• Iodinated Intravenous Contrast Material

    What is iodinated intravenous contrast material?

    Iodinated intravenous contrast material is an agent that contains iodine, a substance commonly used in diagnostic radiology. When injected into a patient's vein, iodinated intravenous contrast material is readily seen on X-ray, allowing for better visualization of vessels and internal organs to assist in the accurate diagnosis of a patient's condition.

     

    When is iodinated intravenous contrast material used?

    Iodinated intravenous contrast material is frequently used during CT scans, interventional radiology and neuroradiology procedures, as well as intravenous pyelograms (IVPs). Cardiologists also frequently use this material when performing cardiac catheterizations. Other examinations such as genitourinary studies (e.g. cystogram/VCUG, retrograde urethrogram, hysterosalpingogram), myelograms, and arthrograms also use iodinated contrast material. In these instances, the contrast material is not injected intravenously but rather into the genitourinary tract, spinal canal, or bony joints, respectively.

     

    Is there any preparation necessary before receiving iodinated intravenous contrast material?

    If you are receiving iodinated contrast material intravenously for an intravenous pyelogram (IVP) or a CT scan, you should not eat or drink anything for four hours prior to your examination. If you have a known allergy to iodinated contrast material, you should discuss this with your doctor prior to your examination. Even if the contrast material is not administered intravenously, you may be given a special preparation of a steroid and Benadryl/diphenhydramine to be started a day before the examination. Additional preparation may be required for patients with diabetes or kidney disease (see below).

     

    Are there any risks involved with iodinated intravenous contrast material?

    Although rare, there are some risks involved with the use of iodinated intravenous contrast.

    You should tell your doctor and the radiology technologist about any known allergies or reactions you have to iodine or intravenous contrast. In such cases, you may be given a special preparation of a steroid and Benadryl/diphenhydramine to be started a day before the examination. In addition, inform your doctor and the radiology technologist about any chronic medical conditions you have, such as asthma, diabetes, or kidney disease.

    When the contrast material is injected, some patients report feeling a warm sensation and/or a metallic taste in their mouth. These side effects are not dangerous and usually pass within a minute or two. Some patients may experience sneezing and mild nausea, and, less frequently, vomiting. There is also the possibility of a mild itching sensation. If the itching persists or is accompanied by hives, notify the radiology technologist so the problem can be treated with medication.
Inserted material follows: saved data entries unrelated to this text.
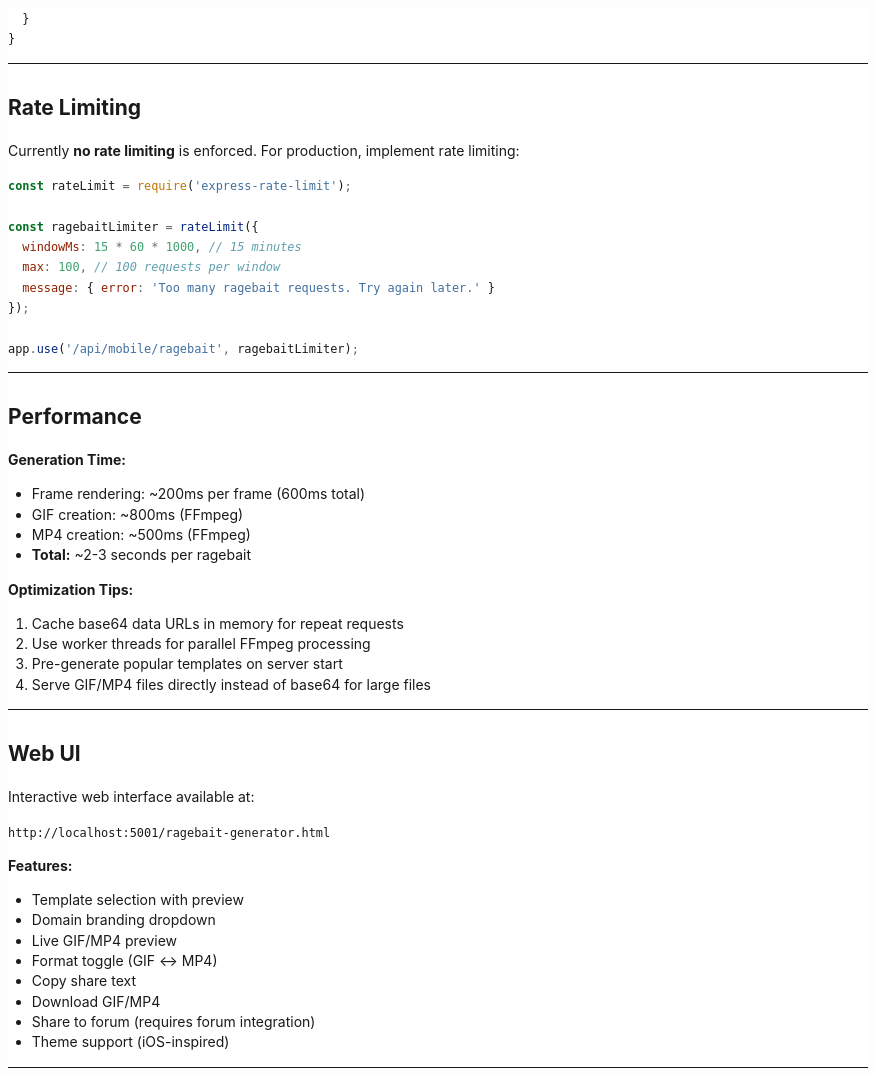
 ```javascript
  }
}
```

---

## Rate Limiting

Currently **no rate limiting** is enforced. For production, implement rate limiting:

```javascript
const rateLimit = require('express-rate-limit');

const ragebaitLimiter = rateLimit({
  windowMs: 15 * 60 * 1000, // 15 minutes
  max: 100, // 100 requests per window
  message: { error: 'Too many ragebait requests. Try again later.' }
});

app.use('/api/mobile/ragebait', ragebaitLimiter);
```

---

## Performance

**Generation Time:**
- Frame rendering: ~200ms per frame (600ms total)
- GIF creation: ~800ms (FFmpeg)
- MP4 creation: ~500ms (FFmpeg)
- **Total:** ~2-3 seconds per ragebait

**Optimization Tips:**
1. Cache base64 data URLs in memory for repeat requests
2. Use worker threads for parallel FFmpeg processing
3. Pre-generate popular templates on server start
4. Serve GIF/MP4 files directly instead of base64 for large files

---

## Web UI

Interactive web interface available at:
```
http://localhost:5001/ragebait-generator.html
```

**Features:**
- Template selection with preview
- Domain branding dropdown
- Live GIF/MP4 preview
- Format toggle (GIF ↔ MP4)
- Copy share text
- Download GIF/MP4
- Share to forum (requires forum integration)
- Theme support (iOS-inspired)

---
    In very rare instances, a patient may become short of breath and experience swelling in the throat. These symptoms may be indications of a more serious type of reaction to the contrast material. They should be reported immediately to the radiology technologist so the test can be stopped and appropriate treatment provided. If you do experience a moderate to severe contrast reaction, the doctor may keep you for a period of observation afterward.

     

    What if I have diabetes?

    Patients with diabetes who take oral glucose lowering medication (e.g. glucophage or metformin) may be required to have blood tests or adjust their medication dosage before intravenous contrast is administered. In these instances, you should discuss the situation with your doctor prior to the examination so the proper course of action can be taken.

     

    What if I have kidney disease?

    Since the kidneys excrete intravenous contrast material, patients with kidney disease receive a special evaluation prior to its administration. Laboratory studies are often performed on patients with kidney disease prior to the administration of intravenous contrast, if such studies have not already been recently obtained. In addition, special intravenous hydration may also be required. If necessary, these additional procedures will lengthen the time the patient spends in Radiology, but may be necessary to ensure the intravenous contrast can be administered safely. Alternatively, if the potential risks are determined to outweigh the benefits, a patient with kidney disease may not be given intravenous contrast.